> **Exercise objective**
Find the word "Students" in the records below. List each line containing it.

> **Source information**
________________________________________

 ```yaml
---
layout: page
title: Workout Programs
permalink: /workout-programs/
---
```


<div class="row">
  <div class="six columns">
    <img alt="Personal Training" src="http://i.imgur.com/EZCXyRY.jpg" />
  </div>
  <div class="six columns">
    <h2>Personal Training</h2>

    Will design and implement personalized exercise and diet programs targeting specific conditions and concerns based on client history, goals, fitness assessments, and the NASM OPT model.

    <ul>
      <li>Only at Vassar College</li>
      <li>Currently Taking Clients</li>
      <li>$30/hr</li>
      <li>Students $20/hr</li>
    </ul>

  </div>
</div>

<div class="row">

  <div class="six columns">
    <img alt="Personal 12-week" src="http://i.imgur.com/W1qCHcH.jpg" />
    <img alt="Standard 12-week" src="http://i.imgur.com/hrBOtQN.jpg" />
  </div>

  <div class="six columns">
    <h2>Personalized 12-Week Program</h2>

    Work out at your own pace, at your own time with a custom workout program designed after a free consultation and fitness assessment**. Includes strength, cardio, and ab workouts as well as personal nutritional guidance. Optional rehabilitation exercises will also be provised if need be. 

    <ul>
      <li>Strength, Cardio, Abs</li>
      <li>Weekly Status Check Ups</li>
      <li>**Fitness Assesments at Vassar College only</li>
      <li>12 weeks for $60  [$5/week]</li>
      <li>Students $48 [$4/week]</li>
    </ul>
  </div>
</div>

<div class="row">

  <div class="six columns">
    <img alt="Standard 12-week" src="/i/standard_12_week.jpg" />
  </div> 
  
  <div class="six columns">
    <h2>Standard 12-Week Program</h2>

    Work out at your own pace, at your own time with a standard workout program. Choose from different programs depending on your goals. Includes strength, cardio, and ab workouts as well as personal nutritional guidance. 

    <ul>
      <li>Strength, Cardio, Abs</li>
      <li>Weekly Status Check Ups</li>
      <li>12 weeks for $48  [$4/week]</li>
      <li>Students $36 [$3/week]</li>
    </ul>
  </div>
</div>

________________________________________

> **Written reply**
      <li>Students $20/hr</li>
      <li>Students $48 [$4/week]</li>
      <li>Students $36 [$3/week]</li>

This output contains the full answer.